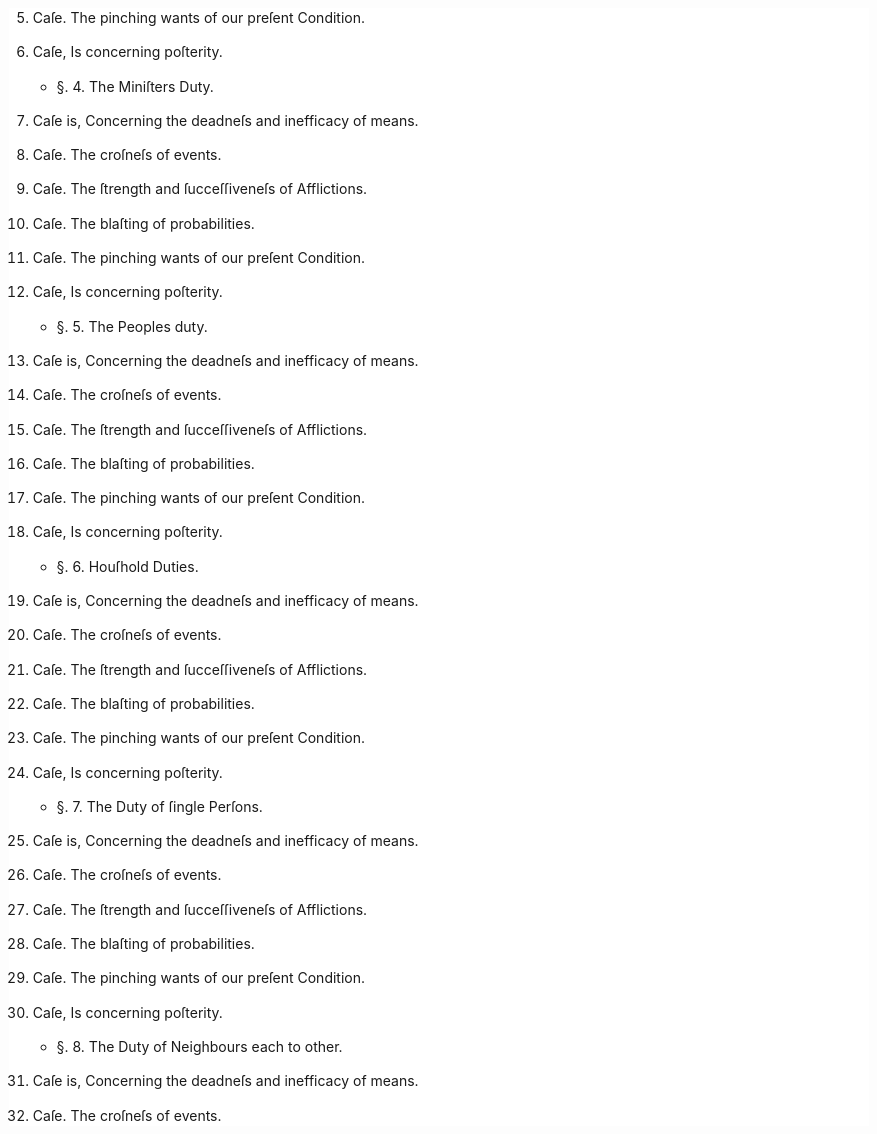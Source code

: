 5. Caſe. The pinching wants of our preſent Condition.

6. Caſe, Is concerning poſterity.

      * §. 4. The Miniſters Duty.

1. Caſe is, Concerning the deadneſs and inefficacy of means.

2. Caſe. The croſneſs of events.

3. Caſe. The ſtrength and ſucceſſiveneſs of Afflictions.

4. Caſe. The blaſting of probabilities.

5. Caſe. The pinching wants of our preſent Condition.

6. Caſe, Is concerning poſterity.

      * §. 5. The Peoples duty.

1. Caſe is, Concerning the deadneſs and inefficacy of means.

2. Caſe. The croſneſs of events.

3. Caſe. The ſtrength and ſucceſſiveneſs of Afflictions.

4. Caſe. The blaſting of probabilities.

5. Caſe. The pinching wants of our preſent Condition.

6. Caſe, Is concerning poſterity.

      * §. 6. Houſhold Duties.

1. Caſe is, Concerning the deadneſs and inefficacy of means.

2. Caſe. The croſneſs of events.

3. Caſe. The ſtrength and ſucceſſiveneſs of Afflictions.

4. Caſe. The blaſting of probabilities.

5. Caſe. The pinching wants of our preſent Condition.

6. Caſe, Is concerning poſterity.

      * §. 7. The Duty of ſingle Perſons.

1. Caſe is, Concerning the deadneſs and inefficacy of means.

2. Caſe. The croſneſs of events.

3. Caſe. The ſtrength and ſucceſſiveneſs of Afflictions.

4. Caſe. The blaſting of probabilities.

5. Caſe. The pinching wants of our preſent Condition.

6. Caſe, Is concerning poſterity.

      * §. 8. The Duty of Neighbours each to other.

1. Caſe is, Concerning the deadneſs and inefficacy of means.

2. Caſe. The croſneſs of events.
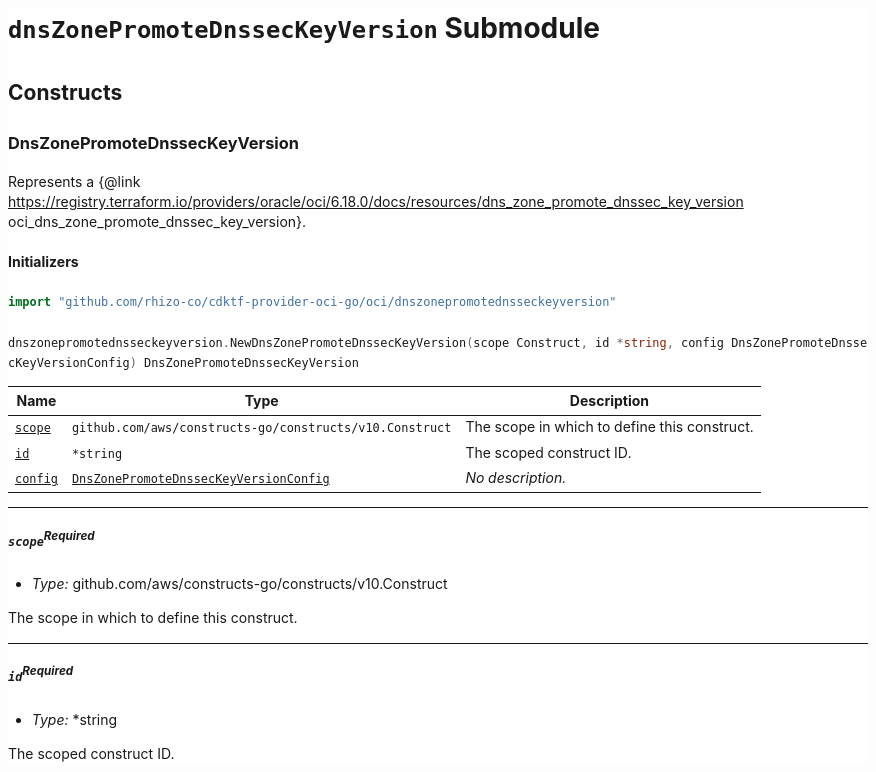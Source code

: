 # `dnsZonePromoteDnssecKeyVersion` Submodule <a name="`dnsZonePromoteDnssecKeyVersion` Submodule" id="rhizo-co-terraform-provider-oci.dnsZonePromoteDnssecKeyVersion"></a>

## Constructs <a name="Constructs" id="Constructs"></a>

### DnsZonePromoteDnssecKeyVersion <a name="DnsZonePromoteDnssecKeyVersion" id="rhizo-co-terraform-provider-oci.dnsZonePromoteDnssecKeyVersion.DnsZonePromoteDnssecKeyVersion"></a>

Represents a {@link https://registry.terraform.io/providers/oracle/oci/6.18.0/docs/resources/dns_zone_promote_dnssec_key_version oci_dns_zone_promote_dnssec_key_version}.

#### Initializers <a name="Initializers" id="rhizo-co-terraform-provider-oci.dnsZonePromoteDnssecKeyVersion.DnsZonePromoteDnssecKeyVersion.Initializer"></a>

```go
import "github.com/rhizo-co/cdktf-provider-oci-go/oci/dnszonepromotednsseckeyversion"

dnszonepromotednsseckeyversion.NewDnsZonePromoteDnssecKeyVersion(scope Construct, id *string, config DnsZonePromoteDnssecKeyVersionConfig) DnsZonePromoteDnssecKeyVersion
```

| **Name** | **Type** | **Description** |
| --- | --- | --- |
| <code><a href="#rhizo-co-terraform-provider-oci.dnsZonePromoteDnssecKeyVersion.DnsZonePromoteDnssecKeyVersion.Initializer.parameter.scope">scope</a></code> | <code>github.com/aws/constructs-go/constructs/v10.Construct</code> | The scope in which to define this construct. |
| <code><a href="#rhizo-co-terraform-provider-oci.dnsZonePromoteDnssecKeyVersion.DnsZonePromoteDnssecKeyVersion.Initializer.parameter.id">id</a></code> | <code>*string</code> | The scoped construct ID. |
| <code><a href="#rhizo-co-terraform-provider-oci.dnsZonePromoteDnssecKeyVersion.DnsZonePromoteDnssecKeyVersion.Initializer.parameter.config">config</a></code> | <code><a href="#rhizo-co-terraform-provider-oci.dnsZonePromoteDnssecKeyVersion.DnsZonePromoteDnssecKeyVersionConfig">DnsZonePromoteDnssecKeyVersionConfig</a></code> | *No description.* |

---

##### `scope`<sup>Required</sup> <a name="scope" id="rhizo-co-terraform-provider-oci.dnsZonePromoteDnssecKeyVersion.DnsZonePromoteDnssecKeyVersion.Initializer.parameter.scope"></a>

- *Type:* github.com/aws/constructs-go/constructs/v10.Construct

The scope in which to define this construct.

---

##### `id`<sup>Required</sup> <a name="id" id="rhizo-co-terraform-provider-oci.dnsZonePromoteDnssecKeyVersion.DnsZonePromoteDnssecKeyVersion.Initializer.parameter.id"></a>

- *Type:* *string

The scoped construct ID.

REQUIREMENT:
Could you say how many lines in the data above contain "Required"? Reply with the number alone.

TASK SOLUTION:
2